TASK PROMPT: Check every line of the data below for the word "Syntax", then give only the number of lines that have it.

--- GIVEN RECORDS Enclosed Below ---

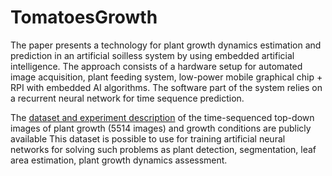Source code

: # TomatoesGrowth
The paper presents a technology for plant growth dynamics estimation and prediction in an artificial soilless system by using embedded artificial intelligence. The approach consists of a hardware setup for automated image acquisition, plant feeding system, low-power mobile graphical chip + RPI with embedded AI algorithms. The software part of the system relies on a recurrent neural network for time sequence prediction.

The [dataset and experiment description](https://www.dropbox.com/sh/90toa8u8we5vopr/AABlaXEsKmrsgW4yIdF2eC2ma?dl=0) of the time-sequenced top-down images of plant growth (5514 images) and growth conditions are publicly available This dataset is possible to use for training artificial neural networks for solving such problems as plant detection, segmentation, leaf area estimation, plant growth dynamics assessment.
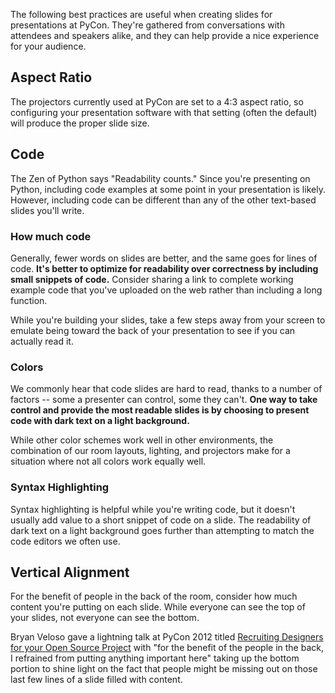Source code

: The following best practices are useful when creating slides for presentations at PyCon. They're gathered from conversations with attendees and speakers alike, and they can help provide a nice experience for your audience.

## Aspect Ratio

The projectors currently used at PyCon are set to a 4:3 aspect ratio, so configuring your presentation software with that setting (often the default) will produce the proper slide size.

## Code

The Zen of Python says "Readability counts." Since you're presenting on Python, including code examples at some point in your presentation is likely. However, including code can be different than any of the other text-based slides you'll write.

### How much code

Generally, fewer words on slides are better, and the same goes for lines of code. **It's better to optimize for readability over correctness by including small snippets of code.** Consider sharing a link to complete working example code that you've uploaded on the web rather than including a long function.

While you're building your slides, take a few steps away from your screen to emulate being toward the back of your presentation to see if you can actually read it.

### Colors

We commonly hear that code slides are hard to read, thanks to a number of factors -- some a presenter can control, some they can't. **One way to take control and provide the most readable slides is by choosing to present code with dark text on a light background.**

While other color schemes work well in other environments, the combination of our room layouts, lighting, and projectors make for a situation where not all colors work equally well.

### Syntax Highlighting

Syntax highlighting is helpful while you're writing code, but it doesn't usually add value to a short snippet of code on a slide. The readability of dark text on a light background goes further than attempting to match the code editors we often use. 

## Vertical Alignment

For the benefit of people in the back of the room, consider how much content you're putting on each slide. While everyone can see the top of your slides, not everyone can see the bottom.

Bryan Veloso gave a lightning talk at PyCon 2012 titled [Recruiting Designers for your Open Source Project](https://speakerdeck.com/bryan/recruiting-designers-for-your-open-source-project) with "for the benefit of the people in the back, I refrained from putting anything important here" taking up the bottom portion to shine light on the fact that people might be missing out on those last few lines of a slide filled with content.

--- End of Enclosed GIVEN RECORDS ---

EXERCISE RESPONSE: 2